--- EXERCISE INPUTS Enclosed Below ---

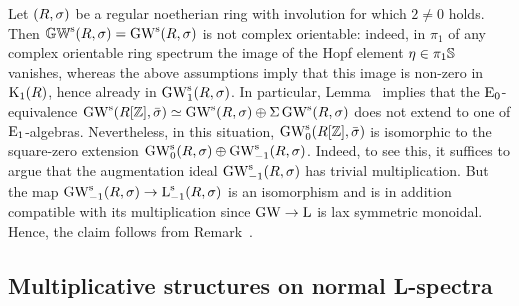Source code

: \begin{remark}
Let $(R,\sigma)$ be a regular noetherian ring with involution for which $2 \neq 0$ holds. Then $\mathbb{GW}^{\mathrm{s}}(R,\sigma) = \operatorname{GW}^{\mathrm{s}}(R,\sigma)$ is not complex orientable: indeed, in $\pi_1$ of any complex orientable ring spectrum the image of the Hopf element $\eta \in \pi_1\mathbb{S}$ vanishes, whereas 
the above assumptions %
imply that this image is non-zero in $\operatorname K_1(R)$, hence already in $\operatorname{GW}_1^{\mathrm{s}}(R,\sigma)$.
In particular, Lemma~ implies that the ${\mathrm{E}_{0}}$-equivalence $\operatorname{GW}^{\mathrm{s}}(R[\mathbb{Z}],\bar{\sigma}) \simeq \operatorname{GW}^{\mathrm{s}}(R,\sigma) \oplus \Sigma\operatorname{GW}^{\mathrm{s}}(R,\sigma)$ does not extend to one of ${\mathrm{E}_{1}}$-algebras. Nevertheless, in this situation,
$\operatorname{GW}_0^{\mathrm{s}}(R[\mathbb{Z}],\bar{\sigma})$ is isomorphic to the square-zero extension $\operatorname{GW}_0^{\mathrm{s}}(R,\sigma) \oplus \operatorname{GW}_{-1}^{\mathrm{s}}(R,\sigma)$. Indeed, to see this, it suffices to argue that the augmentation ideal $\operatorname{GW}_{-1}^{\mathrm{s}}(R,\sigma)$ has trivial multiplication. But the map $\operatorname{GW}_{-1}^{\mathrm{s}}(R,\sigma) \to \operatorname L_{-1}^{\mathrm{s}}(R,\sigma)$ is an isomorphism and is in addition compatible with its multiplication since $\operatorname{GW} \to \operatorname L$ is lax symmetric monoidal. Hence, the claim follows from Remark~. 
\end{remark}















\subsection{Multiplicative structures on normal L-spectra}
\label{subsection:normal-L}%

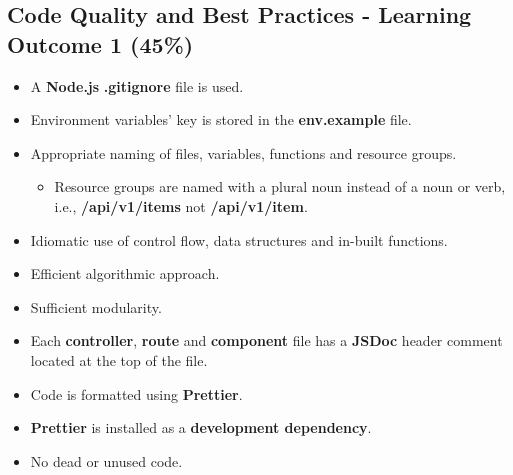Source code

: \documentclass{article}
\begin{document}
\subsection*{Code Quality and Best Practices - Learning Outcome 1 (45\%)}
\begin{itemize}
	\item A \textbf{Node.js} \textbf{.gitignore} file is used.
	\item Environment variables' key is stored in the \textbf{env.example} file. 
  	\item Appropriate naming of files, variables, functions and resource groups.
  \begin{itemize}
	\item Resource groups are named with a plural noun instead of a noun or verb, i.e., \textbf{/api/v1/items} not \textbf{/api/v1/item}.
  \end{itemize}
	\item Idiomatic use of control flow, data structures and in-built functions.
  \item Efficient algorithmic approach.
  \item Sufficient modularity.
  \item Each \textbf{controller}, \textbf{route} and \textbf{component} file has a \textbf{JSDoc} header comment located at the top of the file.
  \item Code is formatted using \textbf{Prettier}.
  \item \textbf{Prettier} is installed as a \textbf{development dependency}.	
\item No dead or unused code. 
\end{itemize}
\end{document}
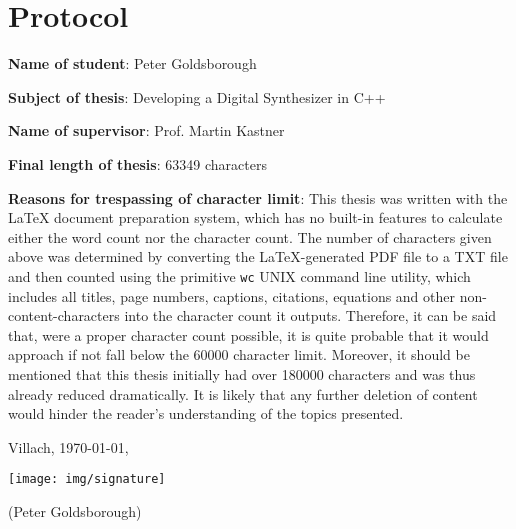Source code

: \chapter*{Protocol}

\textbf{Name of student}: Peter Goldsborough \parbreak

\textbf{Subject of thesis}: Developing a Digital Synthesizer in C++ \parbreak

\textbf{Name of supervisor}: Prof. Martin Kastner \parbreak

\textbf{Final length of thesis}: 63349 characters \parbreak

\textbf{Reasons for trespassing of character limit}: This thesis was written with the \LaTeX{} document preparation system, which has no built-in features to calculate either the word count nor the character count. The number of characters given above was determined by converting the \LaTeX{}-generated PDF file to a TXT file and then counted using the primitive \texttt{wc} UNIX command line utility, which includes all titles, page numbers, captions, citations, equations and other non-content-characters into the character count it outputs. Therefore, it can be said that, were a proper character count possible, it is quite probable that it would approach if not fall below the 60000 character limit. Moreover, it should be mentioned that this thesis initially had over 180000 characters and was thus already reduced dramatically. It is likely that any further deletion of content would hinder the reader's understanding of the topics presented. \parbreak \parbreak \parbreak \parbreak

{ \centering

Villach, \today, \parbreak \parbreak \parbreak

\texttt{[image: img/signature]} \parbreak

(Peter Goldsborough) \parbreak \parbreak \parbreak

}

\pagebreak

--- End of Enclosed EXERCISE INPUTS ---

- _EXERCISE GOAL_
The listing above, line by line: print it exactly, but not its pictures.

- _REPLY TO THE TASK_
Source code

: \begin{remark}
Let $(R,\sigma)$ be a regular noetherian ring with involution for which $2 \neq 0$ holds. Then $\mathbb{GW}^{\mathrm{s}}(R,\sigma) = \operatorname{GW}^{\mathrm{s}}(R,\sigma)$ is not complex orientable: indeed, in $\pi_1$ of any complex orientable ring spectrum the image of the Hopf element $\eta \in \pi_1\mathbb{S}$ vanishes, whereas 
the above assumptions %
imply that this image is non-zero in $\operatorname K_1(R)$, hence already in $\operatorname{GW}_1^{\mathrm{s}}(R,\sigma)$.
In particular, Lemma~ implies that the ${\mathrm{E}_{0}}$-equivalence $\operatorname{GW}^{\mathrm{s}}(R[\mathbb{Z}],\bar{\sigma}) \simeq \operatorname{GW}^{\mathrm{s}}(R,\sigma) \oplus \Sigma\operatorname{GW}^{\mathrm{s}}(R,\sigma)$ does not extend to one of ${\mathrm{E}_{1}}$-algebras. Nevertheless, in this situation,
$\operatorname{GW}_0^{\mathrm{s}}(R[\mathbb{Z}],\bar{\sigma})$ is isomorphic to the square-zero extension $\operatorname{GW}_0^{\mathrm{s}}(R,\sigma) \oplus \operatorname{GW}_{-1}^{\mathrm{s}}(R,\sigma)$. Indeed, to see this, it suffices to argue that the augmentation ideal $\operatorname{GW}_{-1}^{\mathrm{s}}(R,\sigma)$ has trivial multiplication. But the map $\operatorname{GW}_{-1}^{\mathrm{s}}(R,\sigma) \to \operatorname L_{-1}^{\mathrm{s}}(R,\sigma)$ is an isomorphism and is in addition compatible with its multiplication since $\operatorname{GW} \to \operatorname L$ is lax symmetric monoidal. Hence, the claim follows from Remark~. 
\end{remark}















\subsection{Multiplicative structures on normal L-spectra}
\label{subsection:normal-L}%

Source code

: \documentclass{article}
\begin{document}
\subsection*{Code Quality and Best Practices - Learning Outcome 1 (45\%)}
\begin{itemize}
	\item A \textbf{Node.js} \textbf{.gitignore} file is used.
	\item Environment variables' key is stored in the \textbf{env.example} file. 
  	\item Appropriate naming of files, variables, functions and resource groups.
  \begin{itemize}
	\item Resource groups are named with a plural noun instead of a noun or verb, i.e., \textbf{/api/v1/items} not \textbf{/api/v1/item}.
  \end{itemize}
	\item Idiomatic use of control flow, data structures and in-built functions.
  \item Efficient algorithmic approach.
  \item Sufficient modularity.
  \item Each \textbf{controller}, \textbf{route} and \textbf{component} file has a \textbf{JSDoc} header comment located at the top of the file.
  \item Code is formatted using \textbf{Prettier}.
  \item \textbf{Prettier} is installed as a \textbf{development dependency}.	
\item No dead or unused code. 
\end{itemize}
\end{document}
Source code

: \chapter*{Protocol}

\textbf{Name of student}: Peter Goldsborough \parbreak

\textbf{Subject of thesis}: Developing a Digital Synthesizer in C++ \parbreak

\textbf{Name of supervisor}: Prof. Martin Kastner \parbreak

\textbf{Final length of thesis}: 63349 characters \parbreak

\textbf{Reasons for trespassing of character limit}: This thesis was written with the \LaTeX{} document preparation system, which has no built-in features to calculate either the word count nor the character count. The number of characters given above was determined by converting the \LaTeX{}-generated PDF file to a TXT file and then counted using the primitive \texttt{wc} UNIX command line utility, which includes all titles, page numbers, captions, citations, equations and other non-content-characters into the character count it outputs. Therefore, it can be said that, were a proper character count possible, it is quite probable that it would approach if not fall below the 60000 character limit. Moreover, it should be mentioned that this thesis initially had over 180000 characters and was thus already reduced dramatically. It is likely that any further deletion of content would hinder the reader's understanding of the topics presented. \parbreak \parbreak \parbreak \parbreak

{ \centering

Villach, \today, \parbreak \parbreak \parbreak

\texttt{[image: img/signature]} \parbreak

(Peter Goldsborough) \parbreak \parbreak \parbreak

}

\pagebreak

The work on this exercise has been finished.